Media watch: Discrediting DHA?


April Forristall, assistant editor

Published on
November 3, 2010

Fish oil is in the news this week, as the mainstream media reports on a study discrediting DHA (docosahexaenoic acid) as the widely beneficial omega-3 fatty acid it is widely believed to be.

A study conducted in Australia and published in the Journal of the American Medical Association on Tuesday suggested that DHA consumption has no effect on postpartum depression or infant cognitive development. The study was picked up by the mainstream media globally.

Headlines such as the International Business Times’ “Fish oil offers zero benefits to pregnant women: study,” ABC’s “Fish oil pills no help in pregnancy” and CNN’s “Fish oil doesn’t benefit new moms, babies” caught consumers’ eyes this week.

However, the study looked only at fish oil’s effects on postpartum depression and infants’ language skills and cognitive development, and furthermore it only examined fish oil supplements, not fish consumption in general.

So why does bad news about seafood and health spread like wildfire, while good news is often restricted to health journals and industry publications?

“When you’re on top, somebody wants to knock you off. Seafood is a nutritional darling, and we as an industry better be ready for any and all of that kind of negative press,” said Evie Hansen, founder of National Seafood Educators in Richmond Beach, Wash. “I don’t think we have to hang our head with one study — we have so many other attributes.

“Let’s just eliminate omega-3s and let’s go to vitamin D, let’s go to great sources of trace minerals, let’s go to low fat. Let’s talk about how we could have folks eating seafood with very few calories compared to other protein sources, and we haven’t even started,” added Hansen.

Many media outlets neglected to mention that the study’s authors do admit that direct fish consumption during pregnancy still leads to lower postpartum depression risk and better neurodevelopment among infants. The evidence for fish oil supplements has been less than unanimous and limited by methodological issues. Also absent from most coverage was that accompanying the study is an editorial written by doctors from Harvard University and Children’s Hospital Boston reiterating that expecting mothers should still consume the recommended daily intake of DHA via fish or supplements.

But not all of the coverage was lacking. Time magazine pointed out that the study’s results contradict previous findings in population-based studies that asked women about their DHA consumption after giving birth, showing that women who consumed higher levels of fish oil had a reduction in depressive symptoms compared to those who ate less. And a few sources highlighted the fact that at least one industry organization suggests that the trial was not reliable and did not consider other risk factors that could compromise the results.

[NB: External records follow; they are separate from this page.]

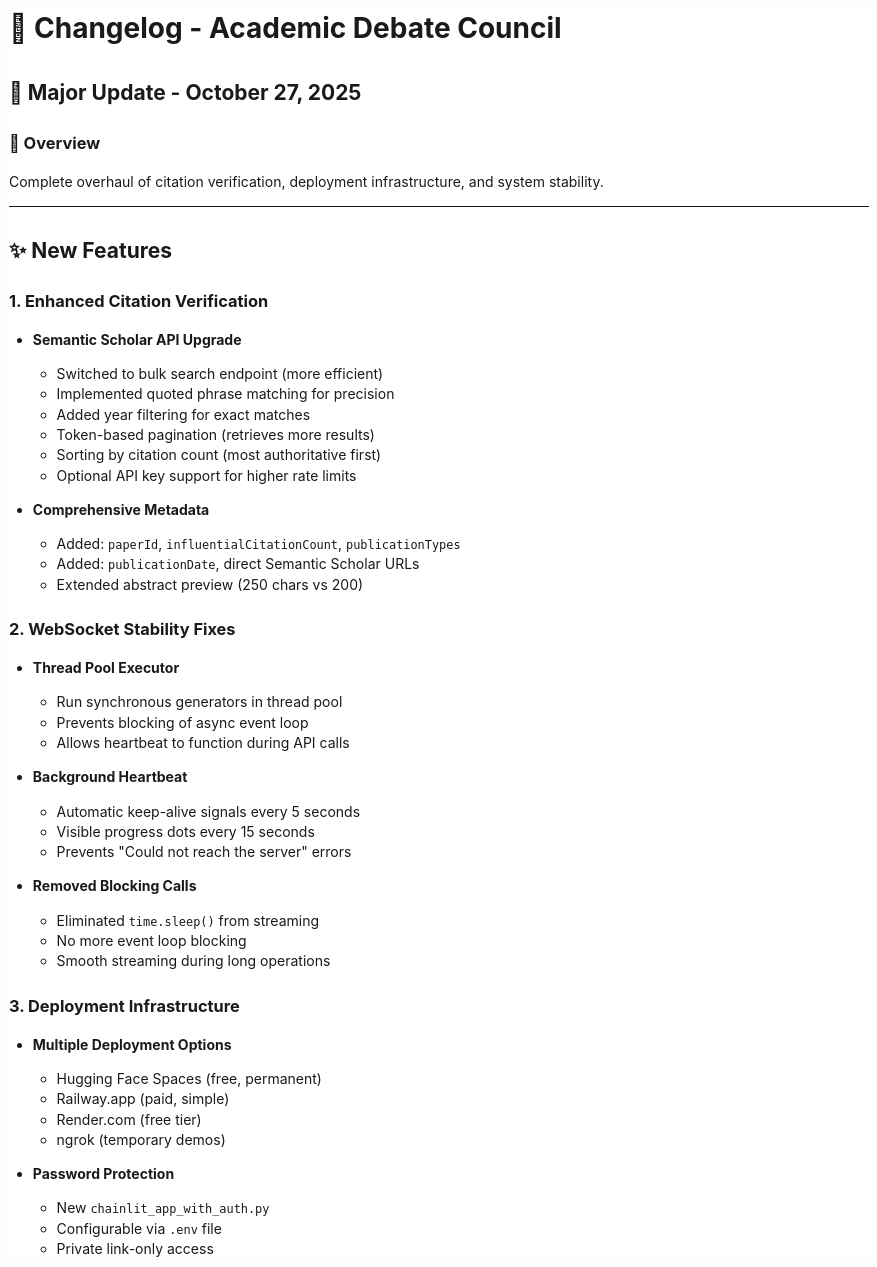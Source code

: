 # 📝 Changelog - Academic Debate Council

## 🚀 Major Update - October 27, 2025

### 🎯 Overview
Complete overhaul of citation verification, deployment infrastructure, and system stability.

---

## ✨ New Features

### 1. Enhanced Citation Verification
- **Semantic Scholar API Upgrade**
  - Switched to bulk search endpoint (more efficient)
  - Implemented quoted phrase matching for precision
  - Added year filtering for exact matches
  - Token-based pagination (retrieves more results)
  - Sorting by citation count (most authoritative first)
  - Optional API key support for higher rate limits
  
- **Comprehensive Metadata**
  - Added: `paperId`, `influentialCitationCount`, `publicationTypes`
  - Added: `publicationDate`, direct Semantic Scholar URLs
  - Extended abstract preview (250 chars vs 200)

### 2. WebSocket Stability Fixes
- **Thread Pool Executor**
  - Run synchronous generators in thread pool
  - Prevents blocking of async event loop
  - Allows heartbeat to function during API calls
  
- **Background Heartbeat**
  - Automatic keep-alive signals every 5 seconds
  - Visible progress dots every 15 seconds
  - Prevents "Could not reach the server" errors
  
- **Removed Blocking Calls**
  - Eliminated `time.sleep()` from streaming
  - No more event loop blocking
  - Smooth streaming during long operations

### 3. Deployment Infrastructure
- **Multiple Deployment Options**
  - Hugging Face Spaces (free, permanent)
  - Railway.app (paid, simple)
  - Render.com (free tier)
  - ngrok (temporary demos)
  
- **Password Protection**
  - New `chainlit_app_with_auth.py`
  - Configurable via `.env` file
  - Private link-only access
  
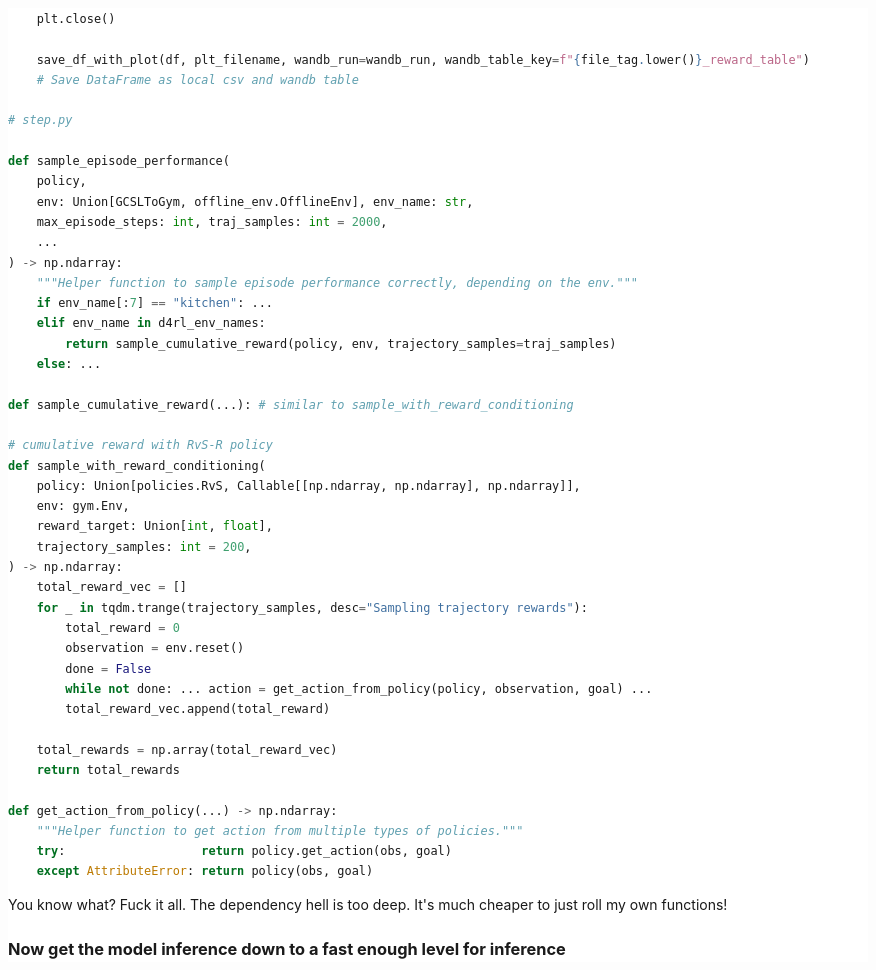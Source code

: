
 ```python
    plt.close()

    save_df_with_plot(df, plt_filename, wandb_run=wandb_run, wandb_table_key=f"{file_tag.lower()}_reward_table")
    # Save DataFrame as local csv and wandb table

# step.py

def sample_episode_performance(
    policy,
    env: Union[GCSLToGym, offline_env.OfflineEnv], env_name: str,
    max_episode_steps: int, traj_samples: int = 2000,
    ...
) -> np.ndarray:
    """Helper function to sample episode performance correctly, depending on the env."""
    if env_name[:7] == "kitchen": ...
    elif env_name in d4rl_env_names:
        return sample_cumulative_reward(policy, env, trajectory_samples=traj_samples)
    else: ...

def sample_cumulative_reward(...): # similar to sample_with_reward_conditioning

# cumulative reward with RvS-R policy
def sample_with_reward_conditioning(
    policy: Union[policies.RvS, Callable[[np.ndarray, np.ndarray], np.ndarray]],
    env: gym.Env,
    reward_target: Union[int, float],
    trajectory_samples: int = 200,
) -> np.ndarray:
    total_reward_vec = []
    for _ in tqdm.trange(trajectory_samples, desc="Sampling trajectory rewards"):
        total_reward = 0
        observation = env.reset()
        done = False
        while not done: ... action = get_action_from_policy(policy, observation, goal) ...
        total_reward_vec.append(total_reward)

    total_rewards = np.array(total_reward_vec)
    return total_rewards

def get_action_from_policy(...) -> np.ndarray:
    """Helper function to get action from multiple types of policies."""
    try:                   return policy.get_action(obs, goal) 
    except AttributeError: return policy(obs, goal)
```

You know what? Fuck it all. The dependency hell is too deep. It's much cheaper to just roll my own functions!

### Now get the model inference down to a fast enough level for inference

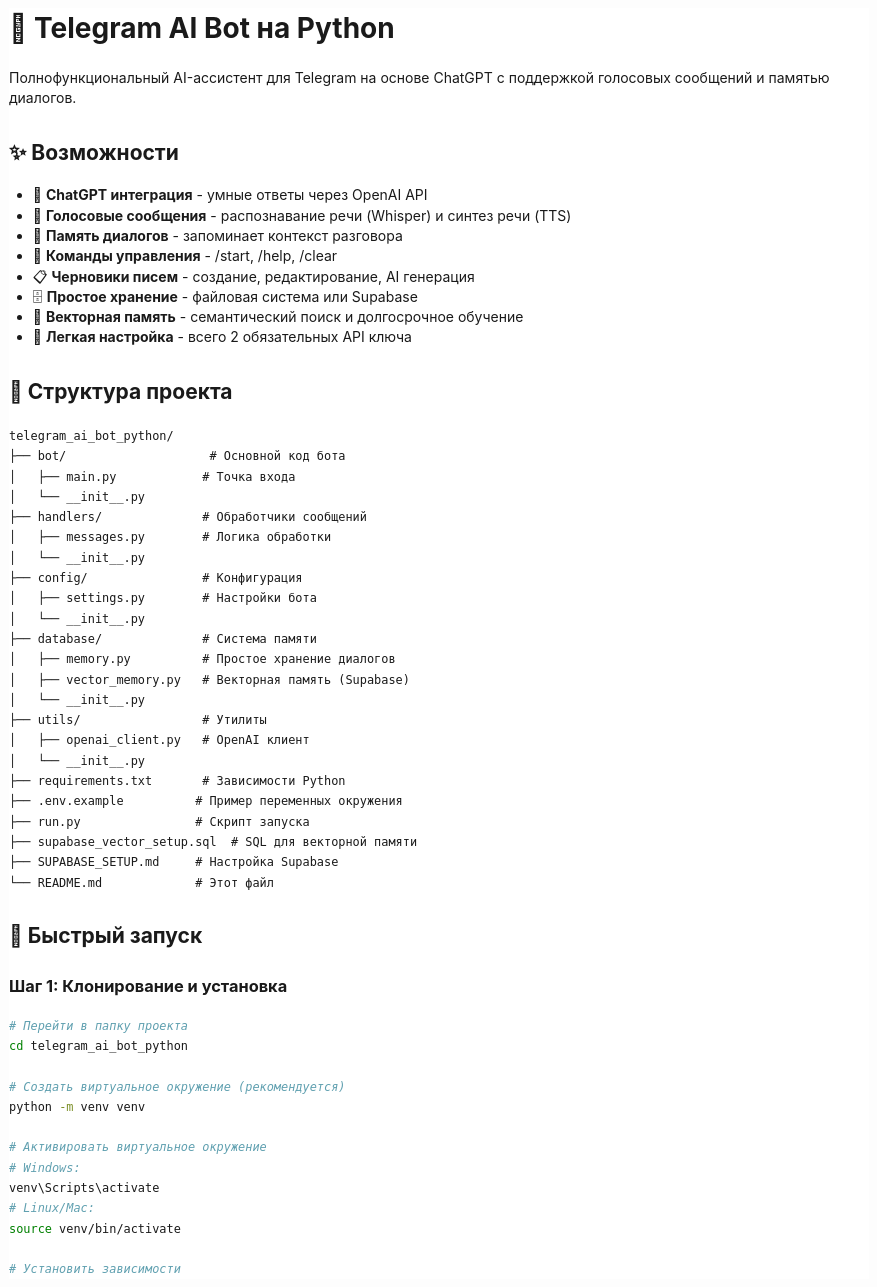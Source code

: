 # 🤖 Telegram AI Bot на Python

Полнофункциональный AI-ассистент для Telegram на основе ChatGPT с поддержкой голосовых сообщений и памятью диалогов.

## ✨ Возможности

- 🤖 **ChatGPT интеграция** - умные ответы через OpenAI API
- 🎤 **Голосовые сообщения** - распознавание речи (Whisper) и синтез речи (TTS)
- 🧠 **Память диалогов** - запоминает контекст разговора
- 📝 **Команды управления** - /start, /help, /clear
- 📋 **Черновики писем** - создание, редактирование, AI генерация
- 🗄️ **Простое хранение** - файловая система или Supabase
- 🧠 **Векторная память** - семантический поиск и долгосрочное обучение
- 🔧 **Легкая настройка** - всего 2 обязательных API ключа

## 📁 Структура проекта

```
telegram_ai_bot_python/
├── bot/                    # Основной код бота
│   ├── main.py            # Точка входа
│   └── __init__.py        
├── handlers/              # Обработчики сообщений
│   ├── messages.py        # Логика обработки
│   └── __init__.py        
├── config/                # Конфигурация
│   ├── settings.py        # Настройки бота
│   └── __init__.py        
├── database/              # Система памяти
│   ├── memory.py          # Простое хранение диалогов
│   ├── vector_memory.py   # Векторная память (Supabase)
│   └── __init__.py        
├── utils/                 # Утилиты
│   ├── openai_client.py   # OpenAI клиент
│   └── __init__.py        
├── requirements.txt       # Зависимости Python
├── .env.example          # Пример переменных окружения
├── run.py                # Скрипт запуска
├── supabase_vector_setup.sql  # SQL для векторной памяти
├── SUPABASE_SETUP.md     # Настройка Supabase
└── README.md             # Этот файл
```

## 🚀 Быстрый запуск

### Шаг 1: Клонирование и установка

```bash
# Перейти в папку проекта
cd telegram_ai_bot_python

# Создать виртуальное окружение (рекомендуется)
python -m venv venv

# Активировать виртуальное окружение
# Windows:
venv\Scripts\activate
# Linux/Mac:
source venv/bin/activate

# Установить зависимости
```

Hansen doesn’t think the negative attention will do much damage to seafood’s healthful reputation.

“I get excited when there’s this kind of conversation going on because that means at least the conversation is open. It scares me if they’re not talking about us; it means nobody cares,” she said. “Of course they’re not going to tell the whole story, and so what? We know that there’s tremendous amounts of attributes way beyond omega-3s in seafood. I’m not going to back off telling pregnant women to eat it.”